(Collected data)
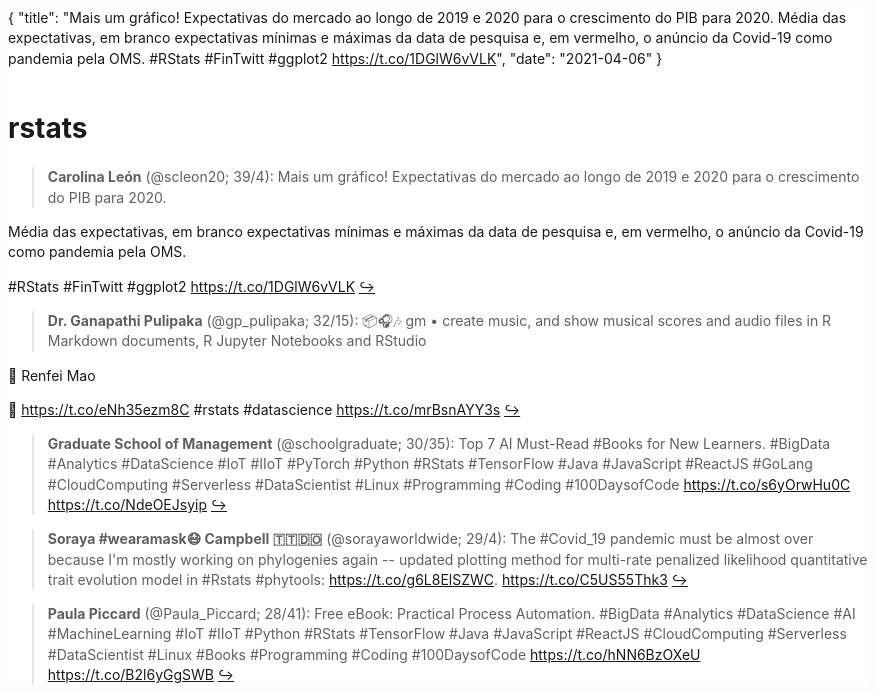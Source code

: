{
  "title": "Mais um gráfico! Expectativas do mercado ao longo de 2019 e 2020 para o crescimento do PIB para 2020. Média das expectativas, em branco expectativas mínimas e máximas da data de pesquisa e, em vermelho, o anúncio da Covid-19 como pandemia pela OMS. #RStats #FinTwitt #ggplot2 https://t.co/1DGlW6vVLK",
  "date": "2021-04-06"
}

# rstats

> **Carolina León** (@scleon20; 39/4): Mais um gráfico! Expectativas do mercado ao longo de 2019 e 2020 para o crescimento do PIB para 2020.
>
Média das expectativas, em branco expectativas mínimas e máximas da data de pesquisa e, em vermelho, o anúncio da Covid-19 como pandemia pela OMS.
>
#RStats #FinTwitt #ggplot2 https://t.co/1DGlW6vVLK  [&#8618;](https://twitter.com/dataandme/status/1379239124113240064)




> **Dr. Ganapathi Pulipaka** (@gp_pulipaka; 32/15): 📦🎧🎶 gm • create music, and show musical scores and audio files in R Markdown documents, R Jupyter Notebooks and RStudio
>
👤 Renfei Mao
>
🔗 https://t.co/eNh35ezm8C
#rstats #datascience https://t.co/mrBsnAYY3s  [&#8618;](https://twitter.com/dataandme/status/1379233426776190981)




> **Graduate School of Management** (@schoolgraduate; 30/35): Top 7 AI Must-Read #Books for New Learners. #BigData #Analytics #DataScience #IoT #IIoT #PyTorch #Python #RStats #TensorFlow #Java #JavaScript #ReactJS #GoLang #CloudComputing #Serverless #DataScientist #Linux #Programming #Coding #100DaysofCode 
https://t.co/s6yOrwHu0C https://t.co/NdeOEJsyip  [&#8618;](https://twitter.com/dataandme/status/1379268399117778947)




> **Soraya #wearamask😷 Campbell 🇹🇹🇩🇴** (@sorayaworldwide; 29/4): The #Covid_19 pandemic must be almost over because I'm mostly working on phylogenies again -- updated plotting method for multi-rate penalized likelihood quantitative trait evolution model in #Rstats #phytools: https://t.co/g6L8ElSZWC. https://t.co/C5US55Thk3  [&#8618;](https://twitter.com/dataandme/status/1379232903230595072)




> **Paula Piccard** (@Paula_Piccard; 28/41): Free eBook: Practical Process Automation. #BigData #Analytics #DataScience #AI #MachineLearning #IoT #IIoT #Python #RStats #TensorFlow #Java #JavaScript #ReactJS #CloudComputing #Serverless #DataScientist #Linux #Books #Programming #Coding #100DaysofCode 
https://t.co/hNN6BzOXeU https://t.co/B2l6yGgSWB  [&#8618;](https://twitter.com/dataandme/status/1379267884812226560)
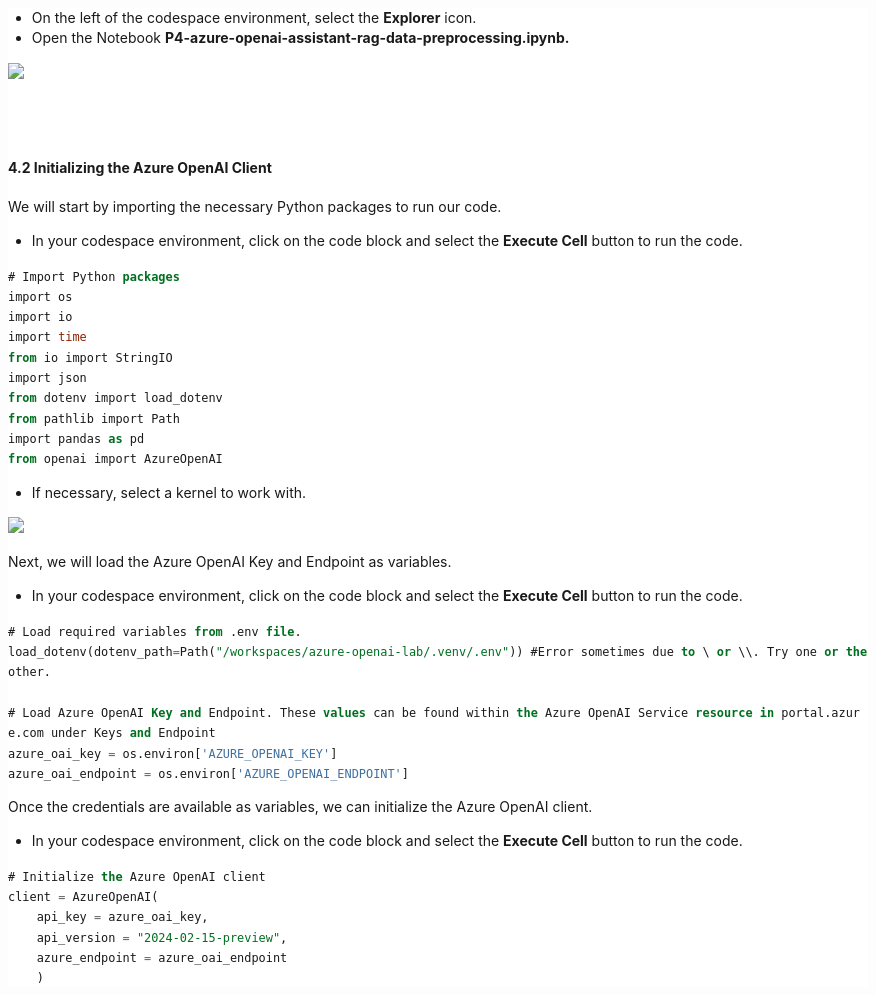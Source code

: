 -   On the left of the codespace environment, select the **Explorer** icon.
-   Open the Notebook **P4-azure-openai-assistant-rag-data-preprocessing.ipynb.**

![](https://cdn-images-1.medium.com/max/800/1*xNmcuV7vtNkHxQMetZmB3A.png)

<br/><br/>

#### 4.2 Initializing the Azure OpenAI Client

We will start by importing the necessary Python packages to run our code.

-   In your codespace environment, click on the code block and select the **Execute Cell** button to run the code.

```sql
# Import Python packages  
import os  
import io  
import time  
from io import StringIO  
import json  
from dotenv import load_dotenv  
from pathlib import Path  
import pandas as pd  
from openai import AzureOpenAI
```

-   If necessary, select a kernel to work with.

![](https://cdn-images-1.medium.com/max/800/1*-Vz32KNx4eQ1b5PS5cM_2g.png)

Next, we will load the Azure OpenAI Key and Endpoint as variables.

-   In your codespace environment, click on the code block and select the **Execute Cell** button to run the code.

```sql
# Load required variables from .env file.  
load_dotenv(dotenv_path=Path("/workspaces/azure-openai-lab/.venv/.env")) #Error sometimes due to \ or \\. Try one or the other.  
  
# Load Azure OpenAI Key and Endpoint. These values can be found within the Azure OpenAI Service resource in portal.azure.com under Keys and Endpoint  
azure_oai_key = os.environ['AZURE_OPENAI_KEY']  
azure_oai_endpoint = os.environ['AZURE_OPENAI_ENDPOINT']
```

Once the credentials are available as variables, we can initialize the Azure OpenAI client.

-   In your codespace environment, click on the code block and select the **Execute Cell** button to run the code.

```sql
# Initialize the Azure OpenAI client  
client = AzureOpenAI(  
    api_key = azure_oai_key,    
    api_version = "2024-02-15-preview",  
    azure_endpoint = azure_oai_endpoint  
    )
```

**Problem**
Extract all lines of the records above that include "vermelho".

**Output of the exercise**
  "title": "Mais um gráfico! Expectativas do mercado ao longo de 2019 e 2020 para o crescimento do PIB para 2020. Média das expectativas, em branco expectativas mínimas e máximas da data de pesquisa e, em vermelho, o anúncio da Covid-19 como pandemia pela OMS. #RStats #FinTwitt #ggplot2 https://t.co/1DGlW6vVLK",
Média das expectativas, em branco expectativas mínimas e máximas da data de pesquisa e, em vermelho, o anúncio da Covid-19 como pandemia pela OMS.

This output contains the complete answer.